Rendered images with source text:
——————————

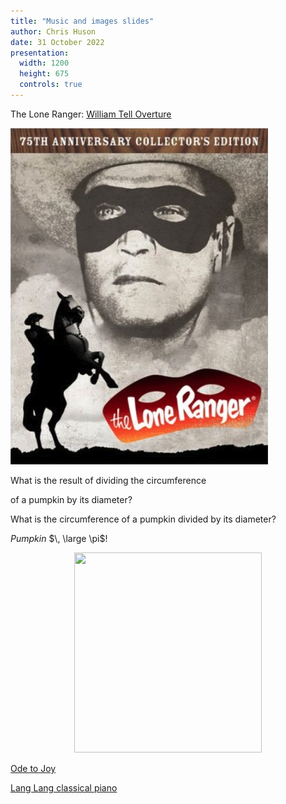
```yaml
---
title: "Music and images slides"
author: Chris Huson
date: 31 October 2022
presentation:
  width: 1200
  height: 675
  controls: true
---
```


<!-- slide -->

The Lone Ranger: [William Tell Overture](https://www.popisms.com/Song/5474/William-Tell-Overture-Gioachino-Rossini-1829)

![The Lone Ranger](images/lone-ranger.png)

<!-- slide -->

What is the result of dividing the circumference 

of a pumpkin by its diameter?

<!-- slide -->

What is the circumference of a pumpkin divided by its diameter?

*Pumpkin* $\, \large \pi$!
<center>
<img src="https://img.freepik.com/free-vector/scary-pumpkin-halloween-lantern-realistic-vector_1441-733.jpg" width="300" height="320">
</center>

<!-- slide -->

[Ode to Joy](https://twitter.com/i/status/1581055777896161280)

[Lang Lang classical piano](https://twitter.com/TansuYegen/status/1596807427717931008)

——————————

* [Work request]:
Your copy should match the records above word for word, but without images.

* [Written response]:
```yaml
---
title: "Music and images slides"
author: Chris Huson
date: 31 October 2022
presentation:
  width: 1200
  height: 675
  controls: true
---
```


<!-- slide -->

The Lone Ranger: [William Tell Overture](https://www.popisms.com/Song/5474/William-Tell-Overture-Gioachino-Rossini-1829)

![The Lone Ranger](images/lone-ranger.png)

<!-- slide -->

What is the result of dividing the circumference 

of a pumpkin by its diameter?

<!-- slide -->

What is the circumference of a pumpkin divided by its diameter?

*Pumpkin* $\, \large \pi$!
<center>
<img src="https://img.freepik.com/free-vector/scary-pumpkin-halloween-lantern-realistic-vector_1441-733.jpg" width="300" height="320">
</center>

<!-- slide -->

[Ode to Joy](https://twitter.com/i/status/1581055777896161280)

[Lang Lang classical piano](https://twitter.com/TansuYegen/status/1596807427717931008)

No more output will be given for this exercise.